Heterozygous mutation in JAG1 also results in Alagille syndrome-1 (118450) and tetralogy of Fallot (187500).
Clinical FeaturesLe Caignec et al. (2002) described a large kindred with hearing loss, congenital heart defects, and posterior embryotoxon, segregating as autosomal dominant traits. Of the 7 affected patients available for study, 6 manifested mild to severe combined hearing loss, predominantly affecting middle frequencies. Two patients had vestibular pathology. All patients had congenital heart defects, including tetralogy of Fallot, ventricular septal defect, or isolated peripheral pulmonic stenosis. No history of hepatic dysfunction was noted for any of the patients. No individual in the family met diagnostic criteria for any previously described clinical syndrome.

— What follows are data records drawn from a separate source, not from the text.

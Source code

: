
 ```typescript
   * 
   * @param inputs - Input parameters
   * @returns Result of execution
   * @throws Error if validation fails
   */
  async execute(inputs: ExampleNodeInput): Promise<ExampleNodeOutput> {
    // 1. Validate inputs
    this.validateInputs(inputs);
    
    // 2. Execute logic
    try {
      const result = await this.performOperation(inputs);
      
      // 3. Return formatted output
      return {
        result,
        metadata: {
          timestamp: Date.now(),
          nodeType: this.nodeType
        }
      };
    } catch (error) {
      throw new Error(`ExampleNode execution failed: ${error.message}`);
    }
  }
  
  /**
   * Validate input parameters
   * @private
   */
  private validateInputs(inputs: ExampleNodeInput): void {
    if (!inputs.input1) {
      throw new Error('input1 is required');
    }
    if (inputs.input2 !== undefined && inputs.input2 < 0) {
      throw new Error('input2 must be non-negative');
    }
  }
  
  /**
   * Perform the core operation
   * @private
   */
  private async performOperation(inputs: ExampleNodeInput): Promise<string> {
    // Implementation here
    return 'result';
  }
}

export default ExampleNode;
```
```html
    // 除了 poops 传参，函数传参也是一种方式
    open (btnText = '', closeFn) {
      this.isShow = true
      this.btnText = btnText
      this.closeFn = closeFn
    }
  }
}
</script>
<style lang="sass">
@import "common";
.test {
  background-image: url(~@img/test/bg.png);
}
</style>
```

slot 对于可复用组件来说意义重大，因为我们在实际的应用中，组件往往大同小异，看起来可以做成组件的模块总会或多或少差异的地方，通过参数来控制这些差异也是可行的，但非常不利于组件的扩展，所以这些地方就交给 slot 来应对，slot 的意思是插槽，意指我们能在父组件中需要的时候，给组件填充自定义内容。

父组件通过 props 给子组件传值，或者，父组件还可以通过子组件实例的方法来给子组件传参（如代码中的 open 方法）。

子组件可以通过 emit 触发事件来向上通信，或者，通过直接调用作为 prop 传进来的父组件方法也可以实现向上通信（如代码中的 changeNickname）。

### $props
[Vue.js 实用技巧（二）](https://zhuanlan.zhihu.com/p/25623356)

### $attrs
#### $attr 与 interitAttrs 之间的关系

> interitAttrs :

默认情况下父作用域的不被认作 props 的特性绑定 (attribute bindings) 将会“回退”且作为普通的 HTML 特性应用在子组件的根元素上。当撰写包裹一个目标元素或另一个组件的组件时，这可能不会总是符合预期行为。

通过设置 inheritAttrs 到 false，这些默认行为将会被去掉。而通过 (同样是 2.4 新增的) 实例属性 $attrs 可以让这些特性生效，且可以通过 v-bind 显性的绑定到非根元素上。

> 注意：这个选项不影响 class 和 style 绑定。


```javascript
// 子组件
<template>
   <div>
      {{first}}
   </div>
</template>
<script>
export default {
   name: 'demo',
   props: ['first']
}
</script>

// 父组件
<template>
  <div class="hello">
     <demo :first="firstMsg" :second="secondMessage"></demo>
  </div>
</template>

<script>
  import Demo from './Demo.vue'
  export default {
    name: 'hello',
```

Molecular GeneticsUsing linkage analysis followed by direct sequencing of the JAG1 gene, Le Caignec et al. (2002) identified a novel JAG1 missense mutation, cys234 to tyr (C234Y; 601920.0012), in the first cysteine of the first epidermal growth factor-like repeat domain of the protein.
JAG1 is a transmembrane protein that serves as a ligand for the Notch (see 190198) transmembrane receptors. In functional studies, Bauer et al. (2010) determined that the C234Y mutation resulted in a JAG1 protein that was not present at the cell surface, was not properly posttranslationally modified, and could not initiate Notch signaling. Bauer et al. (2010) predicted that the C234Y mutation led to JAG1 haploinsufficiency, with only the wildtype allele in carriers of the mutation appearing on the cell surface.